Peter Thompson Bates
Skeptical Voter Questionnaire Response
1. Do you support the use of NHS money to provide unproven health products such as homeopathy?
Widely accepted alternative health systems should only be available on the NHS in specific circumstances. For example with Homeopathy this may have a benefit to the general wellbeing of a patient simply because of its wide acceptance. When conventional (modern) medicine has been found to be ineffective, alternative therapies can offer a final comfort to patients relieving the pressure on the service from demands for more substantive medicine.
2. Should schools be allowed to teach creationism as an equivalent theory to evolution?
I was educated at a time when both creationism and evolution were both taught as fact. The facts of creation were taught in a religious context and evolution in a scientific context. Each had its place and it was up to the student to balance the teachings if they felt a need to. As a result of this style of education I remain open minded on the subject. I am of the opinion that education on this subject should remain in context. Creationism is fundamental to religious teachings and the theory of evolution is fundamental to scientific teaching and should be taught in this way.
3. Do you believe that religious belief should be legally protected from ridicule?
No. Human nature is such that we seek humour in adversity - this will always result in a certain amount of riducule of one section of a community. The line is crossed if the humour amounts to incitement to hatred. We have become over obsessed with political correctness and protecting one element of society in this way will ultimately result in restriction of freedom of speach and expression.

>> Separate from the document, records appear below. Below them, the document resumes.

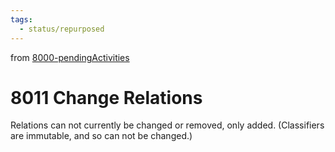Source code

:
 ```yaml
---
tags:
  - status/repurposed
---
```

from [8000-pendingActivities](8000-pendingActivities.md)
# 8011 Change Relations
Relations can not currently be changed or removed, only added. (Classifiers are immutable, and so can not be changed.)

4. Should an independent government adviser whose views in their area of expertise conflict with government policy be able to express those views publicly?

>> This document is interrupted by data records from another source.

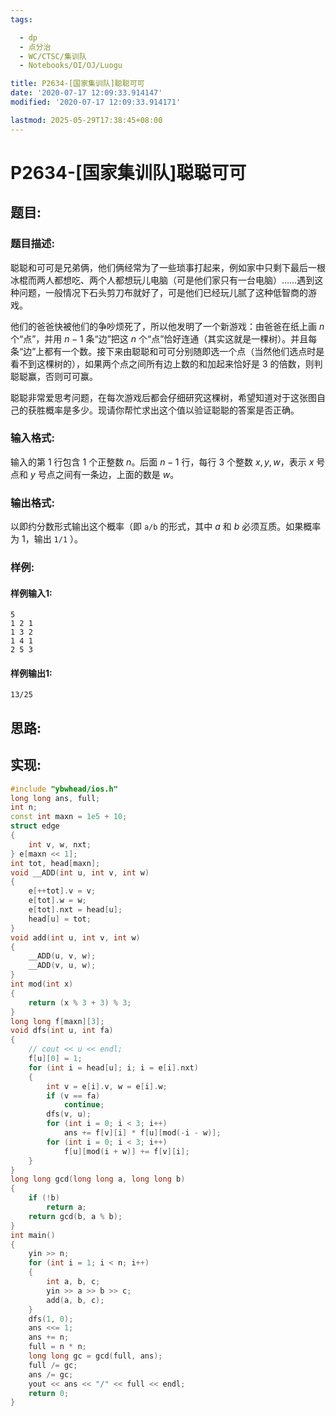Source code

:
 ```yaml
---
tags: 

  - dp
  - 点分治
  - WC/CTSC/集训队
  - Notebooks/OI/OJ/Luogu

title: P2634-[国家集训队]聪聪可可
date: '2020-07-17 12:09:33.914147'
modified: '2020-07-17 12:09:33.914171'

lastmod: 2025-05-29T17:38:45+08:00
---
```


# P2634-[国家集训队]聪聪可可

## 题目:

### 题目描述:
聪聪和可可是兄弟俩，他们俩经常为了一些琐事打起来，例如家中只剩下最后一根冰棍而两人都想吃、两个人都想玩儿电脑（可是他们家只有一台电脑）……遇到这种问题，一般情况下石头剪刀布就好了，可是他们已经玩儿腻了这种低智商的游戏。

他们的爸爸快被他们的争吵烦死了，所以他发明了一个新游戏：由爸爸在纸上画 $n$ 个“点”，并用 $n-1$ 条“边”把这 $n$ 个“点”恰好连通（其实这就是一棵树）。并且每条“边”上都有一个数。接下来由聪聪和可可分别随即选一个点（当然他们选点时是看不到这棵树的），如果两个点之间所有边上数的和加起来恰好是 $3$ 的倍数，则判聪聪赢，否则可可赢。

聪聪非常爱思考问题，在每次游戏后都会仔细研究这棵树，希望知道对于这张图自己的获胜概率是多少。现请你帮忙求出这个值以验证聪聪的答案是否正确。

### 输入格式:

输入的第 $1$ 行包含 $1$ 个正整数 $n$。后面 $n-1$ 行，每行 $3$ 个整数 $x, y, w$，表示 $x$ 号点和 $y$ 号点之间有一条边，上面的数是 $w$。

### 输出格式:

以即约分数形式输出这个概率（即 `a/b` 的形式，其中 $a$ 和 $b$ 必须互质。如果概率为 $1$，输出 `1/1` ）。

### 样例:

#### 样例输入1:

``` 
5
1 2 1
1 3 2
1 4 1
2 5 3
```

#### 样例输出1:

``` 
13/25
```

## 思路:

## 实现:

``` cpp
#include "ybwhead/ios.h"
long long ans, full;
int n;
const int maxn = 1e5 + 10;
struct edge
{
    int v, w, nxt;
} e[maxn << 1];
int tot, head[maxn];
void __ADD(int u, int v, int w)
{
    e[++tot].v = v;
    e[tot].w = w;
    e[tot].nxt = head[u];
    head[u] = tot;
}
void add(int u, int v, int w)
{
    __ADD(u, v, w);
    __ADD(v, u, w);
}
int mod(int x)
{
    return (x % 3 + 3) % 3;
}
long long f[maxn][3];
void dfs(int u, int fa)
{
    // cout << u << endl;
    f[u][0] = 1;
    for (int i = head[u]; i; i = e[i].nxt)
    {
        int v = e[i].v, w = e[i].w;
        if (v == fa)
            continue;
        dfs(v, u);
        for (int i = 0; i < 3; i++)
            ans += f[v][i] * f[u][mod(-i - w)];
        for (int i = 0; i < 3; i++)
            f[u][mod(i + w)] += f[v][i];
    }
}
long long gcd(long long a, long long b)
{
    if (!b)
        return a;
    return gcd(b, a % b);
}
int main()
{
    yin >> n;
    for (int i = 1; i < n; i++)
    {
        int a, b, c;
        yin >> a >> b >> c;
        add(a, b, c);
    }
    dfs(1, 0);
    ans <<= 1;
    ans += n;
    full = n * n;
    long long gc = gcd(full, ans);
    full /= gc;
    ans /= gc;
    yout << ans << "/" << full << endl;
    return 0;
}
```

All government decision making should be open to public scrutiny which requires the public to have all information available to the decision makers. The only exception being in relation to security matters. It would not however, be acceptable for an advisor to present one view to government and claim an alternative view in public. Government will often need straightforward black or white advice. We all know that in many areas of expertise the assesment of a situation is rarely so clear cut.

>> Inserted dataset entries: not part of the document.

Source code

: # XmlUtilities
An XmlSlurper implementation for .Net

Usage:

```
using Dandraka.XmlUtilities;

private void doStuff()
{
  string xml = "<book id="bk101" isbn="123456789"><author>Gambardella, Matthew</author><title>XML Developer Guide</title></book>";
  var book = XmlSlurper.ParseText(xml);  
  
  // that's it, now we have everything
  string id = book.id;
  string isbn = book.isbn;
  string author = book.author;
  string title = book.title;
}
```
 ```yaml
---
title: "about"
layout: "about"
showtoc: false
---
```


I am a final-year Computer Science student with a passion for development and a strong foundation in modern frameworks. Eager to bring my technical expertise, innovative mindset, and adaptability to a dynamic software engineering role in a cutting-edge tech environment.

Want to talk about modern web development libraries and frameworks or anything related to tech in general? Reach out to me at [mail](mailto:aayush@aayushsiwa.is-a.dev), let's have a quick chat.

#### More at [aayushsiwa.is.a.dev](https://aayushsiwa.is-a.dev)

5. Should religious courts such as Sharia and Beth Din be recognised as alternative systems within UK law?
No. If you live in the UK you are subject to the UK law and legal system. Within matters of religion it is the individual choice whether or not to abide by religious strictures. These courts and Papal law can co-exist only when the results do not conflict with UK law and individual rights.
6. Do you agree that testing on animals (within strict criteria) is a necessary part of the development of medicines?
I am not involved in the development of medicines therefore I am not in a position to judge whether any animal testing is necessary. However as a general principle animal testing should only take place if there is no alternative and if the results could be proved to directly translate to the human population. Testing on animals purely for compliance with law is abhorrent. Legislation would be needed to address this issue.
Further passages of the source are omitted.